Issue # 2 reveals that the aliens behind the theft are fellow Thanagarians who are engaging in secret acts of sabotage to pave the way for earth’s invasion! Grieving over his wife’s apparent death, Katar reveals his real identity to Captain Frazier of the police. A really good text page by Tony Isabella tries to make sense of (by-then) twenty-five years of Hawkman continuity, keeping (if re-interpreting) most of it, while frankly discarding some of it. As much as I hate setting resets in general, you could really see how much Crisis was needed for the DC Universe.
Issue # 3 really shows off how great the colouring works on the type of paper used in the mid-1980s. I’m nostalgic! The invading thanagarians want the anti-grav tech they had stolen because Thanagar itself has had a precipitous decline in technology—I didn’t get all of this, but it sounds like a sort of “Dark Ages” situation. Anyway, it turns out that Hawkwoman is alive! Another woman at the museum, Mavis Trent, had donned her costume as a joke or something and she’s the one who got disintegrated. Katar and Sheyara decide they need to keep the madness on their homeworld secret, but also need to stop the invaders. So, they infiltrate JLA headquarters to erase some data (I’m fuzzy on this part) and fight Aquaman and Elongated Man.
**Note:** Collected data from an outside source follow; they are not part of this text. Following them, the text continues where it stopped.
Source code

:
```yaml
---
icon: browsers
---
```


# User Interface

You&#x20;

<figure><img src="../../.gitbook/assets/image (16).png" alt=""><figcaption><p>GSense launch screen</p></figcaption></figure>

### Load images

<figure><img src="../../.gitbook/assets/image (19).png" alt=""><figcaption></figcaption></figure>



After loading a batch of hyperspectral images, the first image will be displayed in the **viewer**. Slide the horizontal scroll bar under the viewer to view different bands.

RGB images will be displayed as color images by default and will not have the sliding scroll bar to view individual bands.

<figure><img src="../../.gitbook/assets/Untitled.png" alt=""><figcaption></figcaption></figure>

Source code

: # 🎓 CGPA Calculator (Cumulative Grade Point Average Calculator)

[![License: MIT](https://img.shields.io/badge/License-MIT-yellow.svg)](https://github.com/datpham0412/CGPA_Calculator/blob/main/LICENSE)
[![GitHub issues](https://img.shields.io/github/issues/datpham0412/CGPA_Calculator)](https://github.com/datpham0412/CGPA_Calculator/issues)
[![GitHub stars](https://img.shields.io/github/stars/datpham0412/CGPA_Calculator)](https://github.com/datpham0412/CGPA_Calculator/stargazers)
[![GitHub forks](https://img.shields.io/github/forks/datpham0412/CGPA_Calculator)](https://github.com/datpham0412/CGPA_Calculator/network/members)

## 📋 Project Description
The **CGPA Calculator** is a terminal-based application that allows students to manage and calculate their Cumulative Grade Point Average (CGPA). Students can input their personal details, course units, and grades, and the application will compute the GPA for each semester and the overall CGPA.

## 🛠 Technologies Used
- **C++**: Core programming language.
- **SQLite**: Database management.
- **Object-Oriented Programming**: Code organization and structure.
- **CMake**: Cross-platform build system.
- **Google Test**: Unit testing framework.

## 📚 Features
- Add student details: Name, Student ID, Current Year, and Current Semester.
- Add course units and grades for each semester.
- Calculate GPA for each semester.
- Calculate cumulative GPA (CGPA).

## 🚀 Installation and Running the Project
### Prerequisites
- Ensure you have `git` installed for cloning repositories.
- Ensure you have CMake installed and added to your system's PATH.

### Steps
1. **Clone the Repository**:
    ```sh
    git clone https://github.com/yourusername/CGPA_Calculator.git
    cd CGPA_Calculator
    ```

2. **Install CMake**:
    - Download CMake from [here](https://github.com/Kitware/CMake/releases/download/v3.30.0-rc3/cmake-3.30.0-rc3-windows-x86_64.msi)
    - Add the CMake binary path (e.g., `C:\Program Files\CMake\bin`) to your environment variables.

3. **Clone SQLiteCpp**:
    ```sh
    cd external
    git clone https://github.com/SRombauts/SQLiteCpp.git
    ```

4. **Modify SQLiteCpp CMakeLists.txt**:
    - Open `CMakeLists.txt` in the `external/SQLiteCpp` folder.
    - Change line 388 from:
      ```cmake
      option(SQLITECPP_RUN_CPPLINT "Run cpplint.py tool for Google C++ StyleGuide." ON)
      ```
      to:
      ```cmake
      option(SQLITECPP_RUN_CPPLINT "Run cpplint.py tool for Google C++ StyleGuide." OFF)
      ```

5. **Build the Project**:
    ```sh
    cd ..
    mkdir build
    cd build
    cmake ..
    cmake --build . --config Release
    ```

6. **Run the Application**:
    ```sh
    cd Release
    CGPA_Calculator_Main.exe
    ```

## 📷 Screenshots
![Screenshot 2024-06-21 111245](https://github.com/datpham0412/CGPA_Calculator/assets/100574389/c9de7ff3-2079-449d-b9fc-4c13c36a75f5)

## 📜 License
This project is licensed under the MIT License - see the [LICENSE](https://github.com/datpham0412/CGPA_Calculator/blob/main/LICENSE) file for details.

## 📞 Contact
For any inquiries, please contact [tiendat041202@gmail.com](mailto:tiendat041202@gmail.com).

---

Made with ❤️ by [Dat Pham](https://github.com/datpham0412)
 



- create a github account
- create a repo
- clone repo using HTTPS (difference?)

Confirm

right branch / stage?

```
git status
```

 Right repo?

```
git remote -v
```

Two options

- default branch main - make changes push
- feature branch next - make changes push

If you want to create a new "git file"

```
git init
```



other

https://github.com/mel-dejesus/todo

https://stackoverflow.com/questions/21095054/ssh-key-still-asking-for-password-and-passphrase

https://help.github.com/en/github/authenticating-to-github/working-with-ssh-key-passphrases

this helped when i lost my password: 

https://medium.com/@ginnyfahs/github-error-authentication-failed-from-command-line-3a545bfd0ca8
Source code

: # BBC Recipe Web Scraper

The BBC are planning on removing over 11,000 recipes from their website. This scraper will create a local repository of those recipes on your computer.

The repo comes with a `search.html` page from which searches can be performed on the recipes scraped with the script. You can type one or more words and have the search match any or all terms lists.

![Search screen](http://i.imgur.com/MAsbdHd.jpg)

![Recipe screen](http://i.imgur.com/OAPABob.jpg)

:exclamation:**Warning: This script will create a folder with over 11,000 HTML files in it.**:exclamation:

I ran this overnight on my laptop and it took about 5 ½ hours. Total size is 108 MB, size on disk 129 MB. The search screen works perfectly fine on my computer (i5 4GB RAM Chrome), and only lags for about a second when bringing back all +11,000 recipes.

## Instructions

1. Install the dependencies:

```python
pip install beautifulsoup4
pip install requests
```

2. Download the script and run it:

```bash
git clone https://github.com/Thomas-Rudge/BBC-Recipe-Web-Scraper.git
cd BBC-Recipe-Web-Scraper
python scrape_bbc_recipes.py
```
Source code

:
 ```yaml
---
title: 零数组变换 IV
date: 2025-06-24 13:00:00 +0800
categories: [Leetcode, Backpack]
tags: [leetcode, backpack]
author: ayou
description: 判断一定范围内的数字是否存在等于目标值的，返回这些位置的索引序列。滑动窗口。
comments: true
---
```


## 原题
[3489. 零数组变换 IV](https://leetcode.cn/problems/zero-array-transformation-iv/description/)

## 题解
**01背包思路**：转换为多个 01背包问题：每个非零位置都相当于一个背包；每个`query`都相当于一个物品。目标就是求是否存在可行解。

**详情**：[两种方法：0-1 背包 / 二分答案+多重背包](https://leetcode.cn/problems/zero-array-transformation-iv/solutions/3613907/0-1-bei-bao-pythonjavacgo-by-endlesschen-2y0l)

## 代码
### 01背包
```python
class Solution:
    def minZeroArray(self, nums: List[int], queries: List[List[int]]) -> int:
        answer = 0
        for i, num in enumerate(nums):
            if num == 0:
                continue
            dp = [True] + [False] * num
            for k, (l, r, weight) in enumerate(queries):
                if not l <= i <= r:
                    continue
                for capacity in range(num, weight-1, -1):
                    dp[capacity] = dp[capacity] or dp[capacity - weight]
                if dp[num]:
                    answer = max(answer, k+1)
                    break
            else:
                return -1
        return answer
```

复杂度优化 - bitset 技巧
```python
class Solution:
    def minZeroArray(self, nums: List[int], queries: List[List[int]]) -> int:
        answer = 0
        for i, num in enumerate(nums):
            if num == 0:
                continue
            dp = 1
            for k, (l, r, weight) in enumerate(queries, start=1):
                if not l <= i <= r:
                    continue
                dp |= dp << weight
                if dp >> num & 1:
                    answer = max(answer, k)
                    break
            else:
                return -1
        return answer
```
They succeed, but the bad guys have stolen their spaceship!In Issue # 4, the
invaders have used an important device in the Hawkman stories, the absorbacon,
to blackmail all sorts of people in key leadership positions on Earth. But Hawkman and Hawkwoman teleport to their
own commandeered ship to repel boarders and, to save Detroit(!), self-destruct
their own ship. Some would wonder if it
was a worthwhile trade. I kid because I
love. There’s an ominous ending: “The
war has just begun.”
Overall, it’s really good, and makes me like Hawkman. Someday, I’ll have to see what else I can dig out featuring the character from this time period.